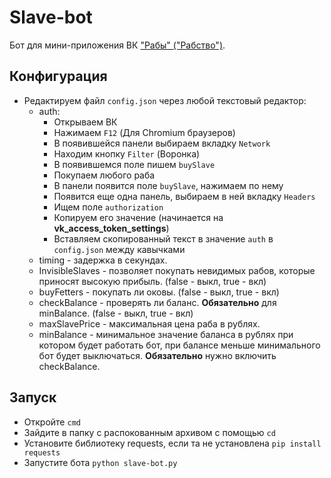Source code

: # Slave-bot

Бот для мини-приложения ВК ["Рабы" ("Рабство")](https://vk.com/app7794757).

## Конфигурация

- Редактируем файл `config.json` через любой текстовый редактор:
  - auth:
    - Открываем ВК
    - Нажимаем `F12` (Для Chromium браузеров)
    - В появившейся панели выбираем вкладку `Network`
    - Находим кнопку `Filter` (Воронка)
    - В появившемся поле пишем `buySlave`
    - Покупаем любого раба
    - В панели появится поле `buySlave`, нажимаем по нему
    - Появится еще одна панель, выбираем в ней вкладку `Headers`
    - Ищем поле `authorization`
    - Копируем его значение (начинается на **vk_access_token_settings**)
    - Вставляем скопированный текст в значение `auth` в `config.json` между кавычками
  - timing - задержка в секундах.
  - InvisibleSlaves - позволяет покупать невидимых рабов, которые приносят высокую прибыль. (false - выкл, true - вкл)
  - buyFetters - покупать ли оковы. (false - выкл, true - вкл)
  - checkBalance - проверять ли баланс. **Обязательно** для minBalance. (false - выкл, true - вкл)
  - maxSlavePrice - максимальная цена раба в рублях.
  - minBalance - минимальное значение баланса в рублях при котором будет работать бот, при балансе меньше минимального бот будет выключаться. **Обязательно** нужно включить checkBalance.


## Запуск

- Откройте `cmd`
- Зайдите в папку с распокованным архивом с помощью `cd`
- Установите библиотеку requests, если та не установлена `pip install requests`
- Запустите бота `python slave-bot.py`
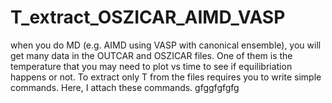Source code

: # T_extract_OSZICAR_AIMD_VASP
when you do MD (e.g. AIMD using VASP with canonical ensemble), you will get many data in the OUTCAR and OSZICAR files. One of them is the temperature that you may need to plot vs time to see if equilibriation happens or not. To extract only T from the files requires you to write simple commands. Here, I attach these commands. 
gfggfgfgfg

Assigned task:
Take each line of the material above that holds the string "checkBalance" and copy it.

Written response:
  - checkBalance - проверять ли баланс. **Обязательно** для minBalance. (false - выкл, true - вкл)
  - minBalance - минимальное значение баланса в рублях при котором будет работать бот, при балансе меньше минимального бот будет выключаться. **Обязательно** нужно включить checkBalance.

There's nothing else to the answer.